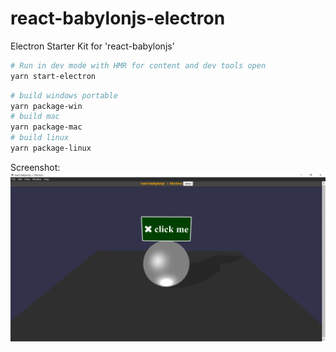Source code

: # react-babylonjs-electron
Electron Starter Kit for 'react-babylonjs'

```bash
# Run in dev mode with HMR for content and dev tools open
yarn start-electron
```

```bash
# build windows portable
yarn package-win
# build mac
yarn package-mac
# build linux
yarn package-linux
```

Screenshot:
![react-babylonjs-electron](https://raw.githubusercontent.com/brianzinn/react-babylonjs-electron/master/screenshot.png)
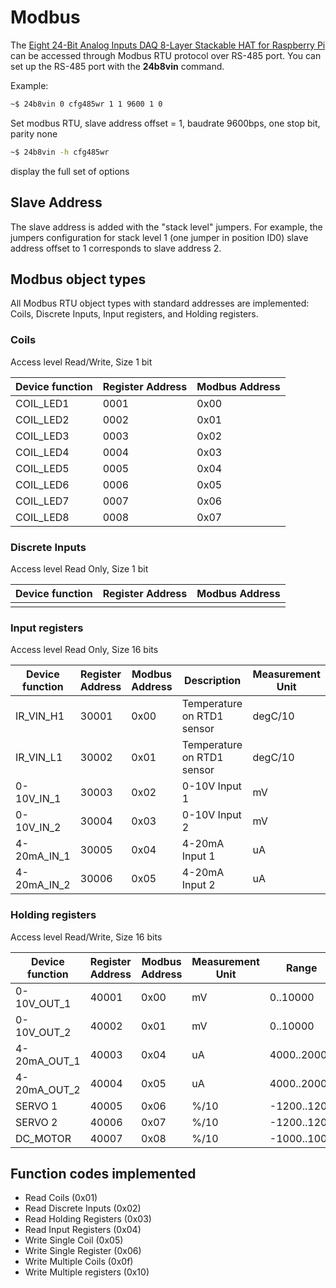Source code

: 

# Modbus

The [Eight 24-Bit Analog Inputs DAQ 8-Layer Stackable HAT for Raspberry Pi](https://sequentmicrosystems.com/products/eight-24-bit-analog-inputs-daq-8-layer-stackable-hat-for-raspberry-pi) can be accessed through Modbus RTU protocol over RS-485 port.
You can set up the RS-485 port with the **24b8vin** command.

Example:
```bash
~$ 24b8vin 0 cfg485wr 1 1 9600 1 0
```
Set modbus RTU, slave address offset = 1, baudrate 9600bps, one stop bit, parity none
```bash
~$ 24b8vin -h cfg485wr
```
display the full set of options

## Slave Address
The slave address is added with the "stack level" jumpers. For example, the jumpers configuration for stack level 1  (one jumper in position ID0) slave address offset to 1 corresponds to slave address 2.

## Modbus object types
All Modbus RTU object types with standard addresses are implemented: Coils, Discrete Inputs, Input registers, and Holding registers.

### Coils

Access level Read/Write, Size 1 bit

| Device function | Register Address | Modbus Address |
| --- | --- | --- |
| COIL_LED1 | 0001 | 0x00 |
| COIL_LED2 | 0002 | 0x01 |
| COIL_LED3 | 0003 | 0x02 |
| COIL_LED4 | 0004 | 0x03 |
| COIL_LED5 | 0005 | 0x04 |
| COIL_LED6 | 0006 | 0x05 |
| COIL_LED7 | 0007 | 0x06 |
| COIL_LED8 | 0008 | 0x07 |


### Discrete Inputs

Access level Read Only, Size 1 bit

| Device function | Register Address | Modbus Address |
| --- | --- | --- |
| | | |


### Input registers

Access level Read Only, Size 16 bits

| Device function | Register Address | Modbus Address| Description | Measurement Unit |
| --- | --- | --- | --- | --- |
| IR_VIN_H1| 30001 | 0x00 | Temperature on RTD1 sensor| degC/10 |
| IR_VIN_L1| 30002 | 0x01 | Temperature on RTD1 sensor| degC/10 |
| 0-10V_IN_1 | 30003 | 0x02 | 0-10V Input 1 | mV |
| 0-10V_IN_2 | 30004 | 0x03 | 0-10V Input 2 | mV |
| 4-20mA_IN_1 | 30005 | 0x04 | 4-20mA Input 1 | uA |
| 4-20mA_IN_2 | 30006 | 0x05 | 4-20mA Input 2 | uA |


### Holding registers

Access level Read/Write, Size 16 bits

| Device function | Register Address | Modbus Address | Measurement Unit | Range |
| --- | --- | --- | --- | --- |
| 0-10V_OUT_1 | 40001 | 0x00 | mV | 0..10000 |
| 0-10V_OUT_2 | 40002 | 0x01 | mV | 0..10000 |
| 4-20mA_OUT_1 | 40003 | 0x04 | uA | 4000..20000 |
| 4-20mA_OUT_2 | 40004 | 0x05 | uA | 4000..20000 |
| SERVO 1 | 40005 | 0x06 | %/10 | -1200..1200|
| SERVO 2 | 40006 | 0x07 | %/10 | -1200..1200|
| DC_MOTOR | 40007 | 0x08 | %/10 | -1000..1000|


## Function codes implemented

* Read Coils (0x01)
* Read Discrete Inputs (0x02)
* Read Holding Registers (0x03)
* Read Input Registers (0x04)
* Write Single Coil (0x05)
* Write Single Register (0x06)
* Write Multiple Coils (0x0f)
* Write Multiple registers (0x10)
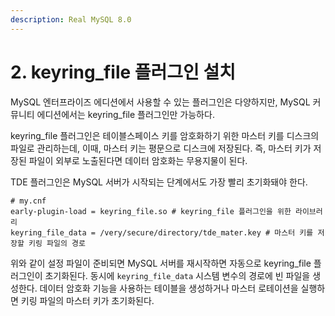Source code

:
 ```yaml
---
description: Real MySQL 8.0
---
```


# 2. keyring_file 플러그인 설치

MySQL 엔터프라이즈 에디션에서 사용할 수 있는 플러그인은 다양하지만, MySQL 커뮤니티 에디션에서는 keyring_file 플러그인만 가능하다.

keyring_file 플러그인은 테이블스페이스 키를 암호화하기 위한 마스터 키를 디스크의 파일로 관리하는데, 이때, 마스터 키는 평문으로 디스크에 저장된다. 즉, 마스터 키가 저장된 파일이 외부로 노출된다면 데이터 암호화는 무용지물이 된다.

TDE 플러그인은 MySQL 서버가 시작되는 단계에서도 가장 빨리 초기화돼야 한다.

```
# my.cnf
early-plugin-load = keyring_file.so # keyring_file 플러그인을 위한 라이브러리
keyring_file_data = /very/secure/directory/tde_mater.key # 마스터 키를 저장할 키링 파일의 경로
```

위와 같이 설정 파일이 준비되면 MySQL 서버를 재시작하면 자동으로 keyring_file 플러그인이 초기화된다. 동시에 `keyring_file_data` 시스템 변수의 경로에 빈 파일을 생성한다. 데이터 암호화 기능을 사용하는 테이블을 생성하거나 마스터 로테이션을 실행하면 키링 파일의 마스터 키가 초기화된다.
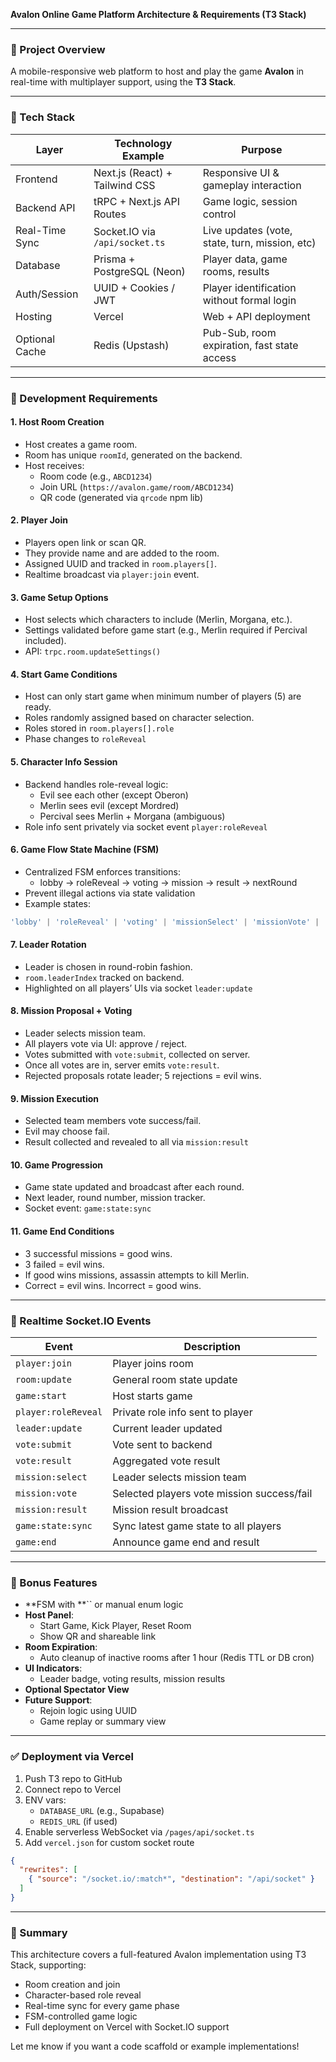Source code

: **Avalon Online Game Platform Architecture & Requirements (T3 Stack)**

---

### 🌌 Project Overview

A mobile-responsive web platform to host and play the game **Avalon** in real-time with multiplayer support, using the **T3 Stack**.

---

### 🏢 Tech Stack

| Layer          | Technology Example                  | Purpose                                        |
| -------------- | ----------------------------------- | ---------------------------------------------- |
| Frontend       | Next.js (React) + Tailwind CSS      | Responsive UI & gameplay interaction           |
| Backend API    | tRPC + Next.js API Routes           | Game logic, session control                    |
| Real-Time Sync | Socket.IO via `/api/socket.ts`      | Live updates (vote, state, turn, mission, etc) |
| Database       | Prisma + PostgreSQL (Neon) | Player data, game rooms, results               |
| Auth/Session   | UUID + Cookies / JWT                | Player identification without formal login     |
| Hosting        | Vercel                              | Web + API deployment                           |
| Optional Cache | Redis (Upstash)                     | Pub-Sub, room expiration, fast state access    |

---

### 🔢 Development Requirements

#### 1. Host Room Creation

- Host creates a game room.
- Room has unique `roomId`, generated on the backend.
- Host receives:
  - Room code (e.g., `ABCD1234`)
  - Join URL (`https://avalon.game/room/ABCD1234`)
  - QR code (generated via `qrcode` npm lib)

#### 2. Player Join

- Players open link or scan QR.
- They provide name and are added to the room.
- Assigned UUID and tracked in `room.players[]`.
- Realtime broadcast via `player:join` event.

#### 3. Game Setup Options

- Host selects which characters to include (Merlin, Morgana, etc.).
- Settings validated before game start (e.g., Merlin required if Percival included).
- API: `trpc.room.updateSettings()`

#### 4. Start Game Conditions

- Host can only start game when minimum number of players (5) are ready.
- Roles randomly assigned based on character selection.
- Roles stored in `room.players[].role`
- Phase changes to `roleReveal`

#### 5. Character Info Session

- Backend handles role-reveal logic:
  - Evil see each other (except Oberon)
  - Merlin sees evil (except Mordred)
  - Percival sees Merlin + Morgana (ambiguous)
- Role info sent privately via socket event `player:roleReveal`

#### 6. Game Flow State Machine (FSM)

- Centralized FSM enforces transitions:
  - lobby → roleReveal → voting → mission → result → nextRound
- Prevent illegal actions via state validation
- Example states:

```ts
'lobby' | 'roleReveal' | 'voting' | 'missionSelect' | 'missionVote' | 'reveal' | 'gameOver'
```

#### 7. Leader Rotation

- Leader is chosen in round-robin fashion.
- `room.leaderIndex` tracked on backend.
- Highlighted on all players’ UIs via socket `leader:update`

#### 8. Mission Proposal + Voting

- Leader selects mission team.
- All players vote via UI: approve / reject.
- Votes submitted with `vote:submit`, collected on server.
- Once all votes are in, server emits `vote:result`.
- Rejected proposals rotate leader; 5 rejections = evil wins.

#### 9. Mission Execution

- Selected team members vote success/fail.
- Evil may choose fail.
- Result collected and revealed to all via `mission:result`

#### 10. Game Progression

- Game state updated and broadcast after each round.
- Next leader, round number, mission tracker.
- Socket event: `game:state:sync`

#### 11. Game End Conditions

- 3 successful missions = good wins.
- 3 failed = evil wins.
- If good wins missions, assassin attempts to kill Merlin.
- Correct = evil wins. Incorrect = good wins.

---

### 🔗 Realtime Socket.IO Events

| Event               | Description                                |
| ------------------- | ------------------------------------------ |
| `player:join`       | Player joins room                          |
| `room:update`       | General room state update                  |
| `game:start`        | Host starts game                           |
| `player:roleReveal` | Private role info sent to player           |
| `leader:update`     | Current leader updated                     |
| `vote:submit`       | Vote sent to backend                       |
| `vote:result`       | Aggregated vote result                     |
| `mission:select`    | Leader selects mission team                |
| `mission:vote`      | Selected players vote mission success/fail |
| `mission:result`    | Mission result broadcast                   |
| `game:state:sync`   | Sync latest game state to all players      |
| `game:end`          | Announce game end and result               |

---

### 🎯 Bonus Features

- **FSM with **`` or manual enum logic
- **Host Panel**:
  - Start Game, Kick Player, Reset Room
  - Show QR and shareable link
- **Room Expiration**:
  - Auto cleanup of inactive rooms after 1 hour (Redis TTL or DB cron)
- **UI Indicators**:
  - Leader badge, voting results, mission results
- **Optional Spectator View**
- **Future Support**:
  - Rejoin logic using UUID
  - Game replay or summary view

---

### ✅ Deployment via Vercel

1. Push T3 repo to GitHub
2. Connect repo to Vercel
3. ENV vars:
   - `DATABASE_URL` (e.g., Supabase)
   - `REDIS_URL` (if used)
4. Enable serverless WebSocket via `/pages/api/socket.ts`
5. Add `vercel.json` for custom socket route

```json
{
  "rewrites": [
    { "source": "/socket.io/:match*", "destination": "/api/socket" }
  ]
}
```

---

### 🚀 Summary

This architecture covers a full-featured Avalon implementation using T3 Stack, supporting:

- Room creation and join
- Character-based role reveal
- Real-time sync for every game phase
- FSM-controlled game logic
- Full deployment on Vercel with Socket.IO support

Let me know if you want a code scaffold or example implementations!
----------
* Exercise goal: Copy out, from the material above, each line in which the string "Multiple" is found.

* Solution for this exercise:
* Write Multiple Coils (0x0f)
* Write Multiple registers (0x10)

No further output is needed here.